SETELAH putus atau menjalin hubungan jarak jauh, Anda biasanya akan melewati fase rindu. Terlebih pada Anda yang sudah sangat biasa kemana-mana selalu bersama dengan si dia.
Perasaan kangen ini yang kemudian membuat Anda bersedih atau muram tidak ingin melakukan apa-apa. Apakah Anda bisa menjelaskan kenapa akhirnya hal itu terjadi? Ya, itu karena proses yang terjadi pada otak.
Dikutip Okezone dari Elite Daily, hal ini sama seperti yang dijelaskan sebuah penelitian oleh ahli saraf Universitas Yeshiva, Lucy Brown, merasa sedih karena putus atau perpisahan sangat berkaitan dengan otak. Jadi, jika pasangan Anda pergi dan Anda bertanya-tanya mengapa Anda merasa benar-benar sedih, hal tersebut sangat wajar karena itu bagian dari proses otak menafsirkan makna.
Lebih lanjut, kenapa akhirnya perasaan sedih itu muncul saat Anda kangen?
Clarissa Silva, ilmuwan, pelatih hubungan, dan pencipta Metode Hipotesis Kebahagiaan Anda, dan psikolog berlisensi dan pendiri Hubungan Hubungan Jennifer B. Rhodes, menjelaskan bahwa ini ada kaitannya dengan sisi romantis seseorang.
BACA JUGA:
"Ada beberapa proses neurokimia yang terjadi untuk pria dan wanita ketika mereka jatuh cinta," kata Silva kepada Elite Daily. "Tubuh Anda melepaskan adrenalin, dopamin dan serotonin, selain testosteron dan estrogen.
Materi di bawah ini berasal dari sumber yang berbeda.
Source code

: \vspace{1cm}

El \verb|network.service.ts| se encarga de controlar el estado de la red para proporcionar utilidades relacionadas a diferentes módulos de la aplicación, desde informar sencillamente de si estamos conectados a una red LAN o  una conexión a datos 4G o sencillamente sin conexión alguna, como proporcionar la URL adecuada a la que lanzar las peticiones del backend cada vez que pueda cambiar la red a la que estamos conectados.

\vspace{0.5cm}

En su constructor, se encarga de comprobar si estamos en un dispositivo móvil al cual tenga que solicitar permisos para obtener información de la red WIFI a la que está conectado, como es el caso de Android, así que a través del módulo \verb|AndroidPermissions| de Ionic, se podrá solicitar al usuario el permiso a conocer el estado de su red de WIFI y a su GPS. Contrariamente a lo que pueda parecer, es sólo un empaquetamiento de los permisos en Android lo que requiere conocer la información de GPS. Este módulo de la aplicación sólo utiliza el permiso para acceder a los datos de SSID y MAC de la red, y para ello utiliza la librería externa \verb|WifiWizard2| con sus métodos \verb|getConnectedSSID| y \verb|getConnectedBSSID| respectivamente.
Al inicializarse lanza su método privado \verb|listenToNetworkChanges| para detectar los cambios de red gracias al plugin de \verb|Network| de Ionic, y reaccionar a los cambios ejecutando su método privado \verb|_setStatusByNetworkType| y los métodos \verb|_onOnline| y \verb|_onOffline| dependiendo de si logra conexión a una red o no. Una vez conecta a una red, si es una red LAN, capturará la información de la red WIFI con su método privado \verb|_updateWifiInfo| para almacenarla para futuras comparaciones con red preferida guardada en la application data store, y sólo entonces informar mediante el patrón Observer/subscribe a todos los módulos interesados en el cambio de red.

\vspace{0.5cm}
Dopamin adalah apa yang menciptakan perilaku sopan pada pria dan keterikatan yang kuat untuk wanita," terangnya.

Menurut Silva, begitu Anda jatuh cinta kepada seseorang, tubuh Anda secara alami mempercepat proses hormon-hormon perasaan-baik ini, yang kemudian menciptakan intensitas kimia yang sering digambarkan sebagai "cinta." Tidak lama sebelum tubuh Anda menjadi kecanduan perasaan gembira yang dipicu oleh pasangan Anda.
Nah, ketika Anda kehilangan pasangan, semua proses ini mereda dan [dapat menyebabkan] sakit hati. Pada dasarnya, emosi Anda meniru otak Anda ketika pasamgan Anda hilang. Silva juga menunjukkan bahwa lamanya hubungan memengaruhi cara otak memproses perasaan rindu ini.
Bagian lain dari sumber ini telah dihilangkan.